[Saved entries]
--------------------------------------------------
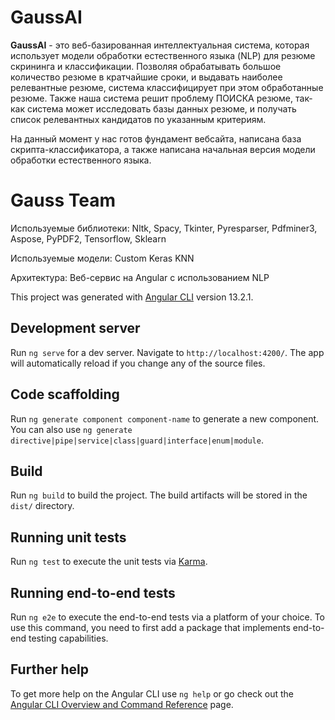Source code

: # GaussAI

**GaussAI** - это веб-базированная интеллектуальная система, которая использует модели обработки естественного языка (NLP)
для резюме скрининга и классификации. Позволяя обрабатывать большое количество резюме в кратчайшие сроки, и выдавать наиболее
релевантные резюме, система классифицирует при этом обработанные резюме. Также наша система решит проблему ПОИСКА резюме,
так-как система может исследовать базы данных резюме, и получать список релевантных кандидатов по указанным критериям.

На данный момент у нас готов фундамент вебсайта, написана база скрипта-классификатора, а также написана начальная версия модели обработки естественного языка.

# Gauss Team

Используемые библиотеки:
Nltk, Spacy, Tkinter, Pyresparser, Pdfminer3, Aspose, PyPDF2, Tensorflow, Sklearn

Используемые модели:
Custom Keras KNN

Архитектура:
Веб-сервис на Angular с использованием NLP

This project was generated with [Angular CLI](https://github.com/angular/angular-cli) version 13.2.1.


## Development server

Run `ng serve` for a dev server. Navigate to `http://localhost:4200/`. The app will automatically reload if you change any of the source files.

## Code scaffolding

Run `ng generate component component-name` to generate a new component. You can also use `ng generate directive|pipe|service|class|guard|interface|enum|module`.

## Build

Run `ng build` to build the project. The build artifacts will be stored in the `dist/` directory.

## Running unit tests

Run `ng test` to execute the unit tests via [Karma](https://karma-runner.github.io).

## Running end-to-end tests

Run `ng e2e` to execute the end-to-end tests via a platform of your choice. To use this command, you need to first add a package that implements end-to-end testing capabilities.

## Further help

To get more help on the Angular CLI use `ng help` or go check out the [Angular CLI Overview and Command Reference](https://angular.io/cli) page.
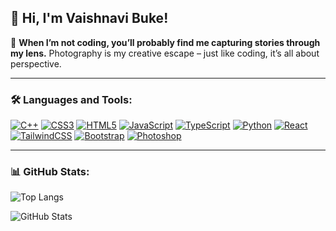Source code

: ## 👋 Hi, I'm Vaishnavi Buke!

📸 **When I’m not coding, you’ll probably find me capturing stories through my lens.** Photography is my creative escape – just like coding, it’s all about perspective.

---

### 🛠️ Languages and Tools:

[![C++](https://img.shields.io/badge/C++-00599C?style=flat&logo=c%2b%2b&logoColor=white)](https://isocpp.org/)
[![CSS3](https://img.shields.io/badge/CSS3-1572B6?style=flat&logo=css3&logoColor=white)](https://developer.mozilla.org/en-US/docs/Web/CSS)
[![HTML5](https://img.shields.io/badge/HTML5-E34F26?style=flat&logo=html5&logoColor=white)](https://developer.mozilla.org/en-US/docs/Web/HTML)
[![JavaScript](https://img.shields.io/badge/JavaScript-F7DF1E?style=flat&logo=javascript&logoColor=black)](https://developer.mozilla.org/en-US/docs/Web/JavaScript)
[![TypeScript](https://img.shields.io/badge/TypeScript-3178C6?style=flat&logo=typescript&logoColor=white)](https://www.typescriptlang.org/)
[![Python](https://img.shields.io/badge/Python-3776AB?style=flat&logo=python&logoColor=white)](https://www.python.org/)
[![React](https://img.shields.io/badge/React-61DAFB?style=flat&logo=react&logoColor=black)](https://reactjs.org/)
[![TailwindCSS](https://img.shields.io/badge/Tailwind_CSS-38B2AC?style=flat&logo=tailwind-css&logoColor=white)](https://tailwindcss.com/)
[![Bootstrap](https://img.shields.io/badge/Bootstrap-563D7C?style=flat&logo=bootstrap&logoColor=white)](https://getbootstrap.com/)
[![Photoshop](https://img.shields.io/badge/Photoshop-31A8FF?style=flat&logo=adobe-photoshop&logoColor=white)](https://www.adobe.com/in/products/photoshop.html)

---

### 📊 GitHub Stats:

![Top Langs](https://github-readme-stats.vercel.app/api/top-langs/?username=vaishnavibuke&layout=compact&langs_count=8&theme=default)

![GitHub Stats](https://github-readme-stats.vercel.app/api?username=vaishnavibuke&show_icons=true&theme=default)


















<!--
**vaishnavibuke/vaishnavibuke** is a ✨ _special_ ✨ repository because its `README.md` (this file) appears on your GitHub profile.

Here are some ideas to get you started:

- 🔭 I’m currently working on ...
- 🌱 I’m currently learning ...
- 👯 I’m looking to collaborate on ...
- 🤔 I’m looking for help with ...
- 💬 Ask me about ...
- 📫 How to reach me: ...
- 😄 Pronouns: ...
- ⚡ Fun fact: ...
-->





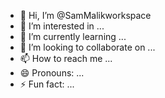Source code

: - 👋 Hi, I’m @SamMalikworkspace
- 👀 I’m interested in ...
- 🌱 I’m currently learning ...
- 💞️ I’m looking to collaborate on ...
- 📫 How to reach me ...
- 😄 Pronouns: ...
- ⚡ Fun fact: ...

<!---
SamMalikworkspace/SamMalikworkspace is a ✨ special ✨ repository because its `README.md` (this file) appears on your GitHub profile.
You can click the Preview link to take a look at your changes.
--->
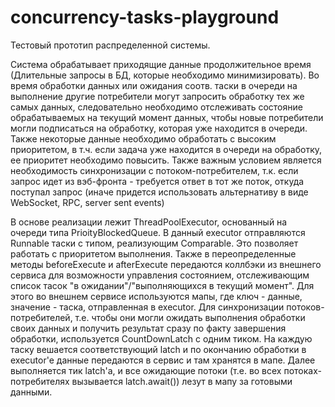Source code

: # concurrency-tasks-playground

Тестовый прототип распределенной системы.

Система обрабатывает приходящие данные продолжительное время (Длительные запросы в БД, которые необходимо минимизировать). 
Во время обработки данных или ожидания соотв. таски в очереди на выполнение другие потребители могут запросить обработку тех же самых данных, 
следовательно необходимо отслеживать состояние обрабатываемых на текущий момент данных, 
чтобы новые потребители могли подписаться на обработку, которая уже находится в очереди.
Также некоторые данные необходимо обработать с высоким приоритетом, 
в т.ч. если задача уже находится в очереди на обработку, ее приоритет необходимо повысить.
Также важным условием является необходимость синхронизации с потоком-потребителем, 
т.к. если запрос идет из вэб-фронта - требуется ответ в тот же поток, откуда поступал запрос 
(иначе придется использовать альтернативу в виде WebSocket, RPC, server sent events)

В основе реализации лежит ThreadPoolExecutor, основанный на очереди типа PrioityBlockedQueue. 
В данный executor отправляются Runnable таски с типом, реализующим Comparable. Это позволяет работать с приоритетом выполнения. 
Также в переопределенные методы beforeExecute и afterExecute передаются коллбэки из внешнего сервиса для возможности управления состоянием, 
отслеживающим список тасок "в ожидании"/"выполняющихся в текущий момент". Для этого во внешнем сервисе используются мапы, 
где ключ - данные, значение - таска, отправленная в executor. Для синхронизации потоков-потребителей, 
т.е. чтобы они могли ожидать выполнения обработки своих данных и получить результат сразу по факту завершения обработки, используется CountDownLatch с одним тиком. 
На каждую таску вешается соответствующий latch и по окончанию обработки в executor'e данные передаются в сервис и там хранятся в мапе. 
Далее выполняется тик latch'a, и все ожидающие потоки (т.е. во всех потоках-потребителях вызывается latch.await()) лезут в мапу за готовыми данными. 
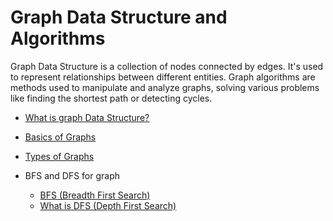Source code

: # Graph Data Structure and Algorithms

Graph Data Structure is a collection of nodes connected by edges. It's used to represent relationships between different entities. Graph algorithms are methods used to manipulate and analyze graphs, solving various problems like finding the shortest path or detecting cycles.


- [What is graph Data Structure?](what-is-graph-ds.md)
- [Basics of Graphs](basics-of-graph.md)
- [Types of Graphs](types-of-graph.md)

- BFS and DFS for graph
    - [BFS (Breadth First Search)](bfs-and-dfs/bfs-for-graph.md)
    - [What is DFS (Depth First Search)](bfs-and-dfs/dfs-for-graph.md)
--------------------------------------------------
Exercise
From the line containing "- [Basics of Graphs](basics-of-graph.md)" through the last line of the records, output each line exactly and nothing more.

Written answer
- [Basics of Graphs](basics-of-graph.md)
- [Types of Graphs](types-of-graph.md)

- BFS and DFS for graph
    - [BFS (Breadth First Search)](bfs-and-dfs/bfs-for-graph.md)
    - [What is DFS (Depth First Search)](bfs-and-dfs/dfs-for-graph.md)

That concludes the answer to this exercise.